Sturgis Journal
- Type: Daily newspaper
- Format: Broadsheet
- Owner: USA Today Co.
- Publisher: Orestes Baez
- Editor: Candice Phelps
- Founded: July 4, 1859, as The Sturgis Journal
- Headquarters: 205 East Chicago Road, Sturgis, Michigan 49091, United States
- Circulation: 3,586 (as of 2022)
- OCLC number: 36360256
- Website: sturgisjournal.com

= Sturgis Journal =

Newspaper in Sturgis, Michigan

The Sturgis Journal is a daily newspaper published in Sturgis, Michigan, United States. It is owned by USA Today Co. Previous owner GateHouse Media acquired the paper from Independent Media Group in 2000.

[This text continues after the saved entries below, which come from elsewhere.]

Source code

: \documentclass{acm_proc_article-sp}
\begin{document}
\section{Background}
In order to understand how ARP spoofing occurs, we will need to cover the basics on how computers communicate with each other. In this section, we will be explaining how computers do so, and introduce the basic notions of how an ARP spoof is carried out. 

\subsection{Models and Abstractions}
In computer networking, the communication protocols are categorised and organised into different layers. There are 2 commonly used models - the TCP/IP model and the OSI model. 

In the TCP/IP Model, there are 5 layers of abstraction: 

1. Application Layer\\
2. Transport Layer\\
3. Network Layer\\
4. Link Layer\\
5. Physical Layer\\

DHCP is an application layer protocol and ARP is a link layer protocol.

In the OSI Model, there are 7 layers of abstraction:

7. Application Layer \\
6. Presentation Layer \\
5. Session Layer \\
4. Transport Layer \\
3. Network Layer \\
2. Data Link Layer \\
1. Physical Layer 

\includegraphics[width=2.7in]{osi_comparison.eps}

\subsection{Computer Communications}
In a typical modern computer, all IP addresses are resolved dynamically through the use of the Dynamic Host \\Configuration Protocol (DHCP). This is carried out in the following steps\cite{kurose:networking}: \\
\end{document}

The Journal covers Sturgis and other St. Joseph County communities such as Burr Oak, Centreville, Colon, Constantine, Mendon, Three Rivers and White Pigeon.

The newspaper bills itself as the oldest business in the city of Sturgis. It began as a weekly newspaper, The Sturgis Journal, on July 4, 1859, later known as the Sturgis Journal-Times. It switched to daily publication under the name Sturgis Daily Journal in 1916. The words "the" and "daily" were dropped in 1946.